Quand les risques chimiques débouchent sur une démarche globale de prévention

Chez Brun & fils, concessionnaire et réparateur de matériel agricole dans le Jura, la démarche Risques chimiques Pros, déployée au niveau régional par la Carsat, est à l’origine d’une prise de conscience des risques professionnels. Avec, à la clé, la recherche de solutions qui vont bénéficier à tout l’atelier.

5 minutes de lecture
Delphine Vaudoux - 07/03/2024
Lien copié
La nouvelle fontaine de dégraissage est close et chauffante.

Des tracteurs rouges rutilants, ainsi que des semoirs, ou encore des pulvérisateurs… Brun & fils, à Lons-le-Saunier, dans le Jura, concessionnaire des marques Massey Fergusson et Kuhn, est spécialisé dans le commerce et la réparation de matériel agricole. Une entreprise ciblée Risques chimiques Pros par la Carsat Bourgogne-Franche-Comté en 2019, et qui a répondu à ses sollicitations en se faisant aider par le service de prévention et de santé au travail dont elle dépend, l’Opsat (Organisme de prévention et santé au travail de Franche-Comté).

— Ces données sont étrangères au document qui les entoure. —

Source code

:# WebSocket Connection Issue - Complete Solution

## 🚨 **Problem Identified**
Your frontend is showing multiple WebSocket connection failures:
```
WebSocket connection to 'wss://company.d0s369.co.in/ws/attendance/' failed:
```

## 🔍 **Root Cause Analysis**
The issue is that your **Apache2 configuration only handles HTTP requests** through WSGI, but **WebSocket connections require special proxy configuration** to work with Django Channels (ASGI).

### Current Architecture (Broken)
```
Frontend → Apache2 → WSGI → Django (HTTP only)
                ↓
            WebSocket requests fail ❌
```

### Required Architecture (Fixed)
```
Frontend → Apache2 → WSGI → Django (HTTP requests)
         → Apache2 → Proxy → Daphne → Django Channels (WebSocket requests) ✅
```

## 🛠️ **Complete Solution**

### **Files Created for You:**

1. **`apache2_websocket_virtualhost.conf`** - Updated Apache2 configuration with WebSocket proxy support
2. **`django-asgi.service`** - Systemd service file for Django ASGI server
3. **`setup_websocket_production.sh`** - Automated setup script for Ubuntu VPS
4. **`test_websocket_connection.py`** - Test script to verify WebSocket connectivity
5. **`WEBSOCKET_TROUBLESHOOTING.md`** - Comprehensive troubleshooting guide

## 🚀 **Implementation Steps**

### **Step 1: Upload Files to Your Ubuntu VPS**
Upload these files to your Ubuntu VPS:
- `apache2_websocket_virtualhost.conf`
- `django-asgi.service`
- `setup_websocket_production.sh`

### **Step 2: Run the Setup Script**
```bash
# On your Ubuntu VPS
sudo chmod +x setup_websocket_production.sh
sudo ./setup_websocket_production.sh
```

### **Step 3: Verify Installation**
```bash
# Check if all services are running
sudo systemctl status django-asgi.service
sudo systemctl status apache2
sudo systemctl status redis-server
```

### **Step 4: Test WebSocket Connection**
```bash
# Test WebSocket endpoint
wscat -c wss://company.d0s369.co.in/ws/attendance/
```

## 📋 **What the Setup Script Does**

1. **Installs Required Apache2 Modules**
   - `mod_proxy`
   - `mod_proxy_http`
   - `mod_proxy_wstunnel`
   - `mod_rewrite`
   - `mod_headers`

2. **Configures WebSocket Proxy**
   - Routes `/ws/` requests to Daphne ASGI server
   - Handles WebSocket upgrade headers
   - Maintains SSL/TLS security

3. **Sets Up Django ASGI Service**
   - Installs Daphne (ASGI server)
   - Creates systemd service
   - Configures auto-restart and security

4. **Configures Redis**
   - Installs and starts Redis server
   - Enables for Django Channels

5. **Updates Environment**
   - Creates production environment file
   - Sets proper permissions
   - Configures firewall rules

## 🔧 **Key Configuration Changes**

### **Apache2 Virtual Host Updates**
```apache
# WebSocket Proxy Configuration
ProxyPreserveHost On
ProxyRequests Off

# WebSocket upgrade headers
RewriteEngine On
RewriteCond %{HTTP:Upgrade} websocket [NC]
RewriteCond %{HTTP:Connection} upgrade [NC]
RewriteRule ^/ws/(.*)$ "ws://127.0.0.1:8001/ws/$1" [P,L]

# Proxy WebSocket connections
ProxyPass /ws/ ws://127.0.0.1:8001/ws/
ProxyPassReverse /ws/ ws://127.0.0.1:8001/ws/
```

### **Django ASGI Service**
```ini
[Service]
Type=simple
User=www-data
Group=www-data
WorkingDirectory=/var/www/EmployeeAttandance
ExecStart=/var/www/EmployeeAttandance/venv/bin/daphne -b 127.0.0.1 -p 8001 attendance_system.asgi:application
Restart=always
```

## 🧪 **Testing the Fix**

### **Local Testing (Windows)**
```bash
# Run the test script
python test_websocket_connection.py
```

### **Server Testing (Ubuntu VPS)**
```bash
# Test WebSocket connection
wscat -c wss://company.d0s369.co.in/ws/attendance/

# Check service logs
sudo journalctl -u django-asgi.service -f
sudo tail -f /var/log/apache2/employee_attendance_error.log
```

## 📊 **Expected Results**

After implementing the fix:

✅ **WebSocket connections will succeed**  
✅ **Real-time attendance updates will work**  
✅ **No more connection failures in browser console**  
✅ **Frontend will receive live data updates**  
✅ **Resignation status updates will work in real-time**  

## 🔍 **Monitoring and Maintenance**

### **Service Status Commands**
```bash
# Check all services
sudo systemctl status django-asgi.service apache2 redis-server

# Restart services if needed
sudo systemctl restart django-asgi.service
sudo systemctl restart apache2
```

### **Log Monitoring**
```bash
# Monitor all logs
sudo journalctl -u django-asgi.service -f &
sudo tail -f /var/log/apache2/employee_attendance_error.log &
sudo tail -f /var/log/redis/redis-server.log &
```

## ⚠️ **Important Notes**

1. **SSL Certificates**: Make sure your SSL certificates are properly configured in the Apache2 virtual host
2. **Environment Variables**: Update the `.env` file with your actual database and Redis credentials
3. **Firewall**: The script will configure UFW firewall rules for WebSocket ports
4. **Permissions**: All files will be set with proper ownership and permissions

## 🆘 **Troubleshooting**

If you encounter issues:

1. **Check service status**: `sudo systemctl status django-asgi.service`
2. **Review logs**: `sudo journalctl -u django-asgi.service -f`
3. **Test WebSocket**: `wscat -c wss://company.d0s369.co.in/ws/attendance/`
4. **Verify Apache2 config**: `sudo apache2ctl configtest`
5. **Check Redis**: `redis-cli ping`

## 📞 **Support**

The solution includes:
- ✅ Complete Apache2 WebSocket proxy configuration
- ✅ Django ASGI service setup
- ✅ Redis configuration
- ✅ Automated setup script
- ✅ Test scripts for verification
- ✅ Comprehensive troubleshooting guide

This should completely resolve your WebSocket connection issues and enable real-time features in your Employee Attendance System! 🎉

Dans la salle de réunion, les photos des ancêtres de l’actuel dirigeant sont affichées : Eugène Brun qui a fondé l’entreprise en 1902, puis Robert Brun, son fils, suivi du père de l’actuel dirigeant, René Brun. Patrick Brun est à la tête de cette entreprise familiale depuis 1990. Aujourd’hui, 22 salariés y travaillent dont dix à l’atelier de 640 m2, subdivisé en deux parties : l’une dédiée à la mécanique, l’autre aux engins de récolte. « Nous avons maintenu la séparation entre les deux ateliers lors du dernier aménagement, précise Patrick Brun. Car, dans celui du fond, nous réparons essentiellement des engins de récolte qui émettent pas mal de poussières. »

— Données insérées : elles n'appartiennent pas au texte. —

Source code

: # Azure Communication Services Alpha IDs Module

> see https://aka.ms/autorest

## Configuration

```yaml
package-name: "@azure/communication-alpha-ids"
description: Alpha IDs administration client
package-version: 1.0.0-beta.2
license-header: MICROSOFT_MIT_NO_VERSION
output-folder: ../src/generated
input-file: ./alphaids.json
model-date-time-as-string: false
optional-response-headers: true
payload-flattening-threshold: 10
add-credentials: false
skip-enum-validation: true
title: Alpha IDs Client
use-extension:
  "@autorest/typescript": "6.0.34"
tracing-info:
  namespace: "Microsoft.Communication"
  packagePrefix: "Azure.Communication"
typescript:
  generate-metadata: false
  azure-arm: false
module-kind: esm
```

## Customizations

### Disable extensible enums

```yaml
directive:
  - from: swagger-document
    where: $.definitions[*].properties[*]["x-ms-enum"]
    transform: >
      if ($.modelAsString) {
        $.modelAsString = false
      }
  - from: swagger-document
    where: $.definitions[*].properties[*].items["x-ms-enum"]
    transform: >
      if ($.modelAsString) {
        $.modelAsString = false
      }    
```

« Lorsque je suis venu rencontrer l’entreprise dans le cadre de la démarche Risques chimiques Pros, évoque Richard Faivre, contrôleur de sécurité à la Carsat Bourgogne-Franche-Comté, je me suis rendu compte qu’elle n’avait pas le niveau attendu en matière de prévention des risques professionnels… » Par exemple, le document unique d’évaluation des risques professionnels (DUERP) existait, mais n’avait pas été mis à jour depuis longtemps. Relancé par le contrôleur de sécurité pour s’emparer du sujet, le dirigeant se rapproche du service de prévention et de santé au travail… ce sera le début d’une collaboration entre la Carsat, l’Opsat, et Patrick Brun.

Avec une première étape, la désignation – et la formation – de Boris Cagne, mécanicien, comme salarié compétent en prévention des risques professionnels. « C’est un plus d’avoir une personne de l’atelier. Boris Cagne a fait remonter les problèmes lors de l’évaluation des risques et il a été moteur dans la recherche de solutions », insiste Richard Faivre.

Identifier puis hiérarchiser les risques

C’est ensuite qu’Émilien Renaut, ingénieur prévention des risques chimiques à l’Opsat, débute son intervention. « Je suis d’abord venu pour connaître l’activité de l’entreprise et prendre connaissance de l’ancien DUERP… il avait été sous-traité à un organisme extérieur et faisait 150 pages. Il était trop généraliste, comprenait beaucoup de répétitions, remarque-t-il. Nous l’avons entièrement repris. » Pour ce faire, il a fallu évaluer les risques, en particulier les risques chimiques. Brun & fils envoie 90 fiches de données de sécurité à l’ingénieur, qu’il entre dans un logiciel de l’Opsat. 68 situations dangereuses sont identifiées, dont 28 concernent le risque chimique.

68 situations dangereuses ont été identifiées.

Après cette première étape d’identification des risques, un deuxième travail a consisté à les hiérarchiser. « Il s’agit de croiser la maîtrise des risques, avec leur gravité et leur fréquence, explique Émilien Renaut. Douze sont ressortis en rouge avec trois situations prioritaires, nécessitant des investissements : l’utilisation de solvant pour le dégraissage, l’exposition aux émissions de moteur et les opérations de montage et démontage des roues de tracteur. »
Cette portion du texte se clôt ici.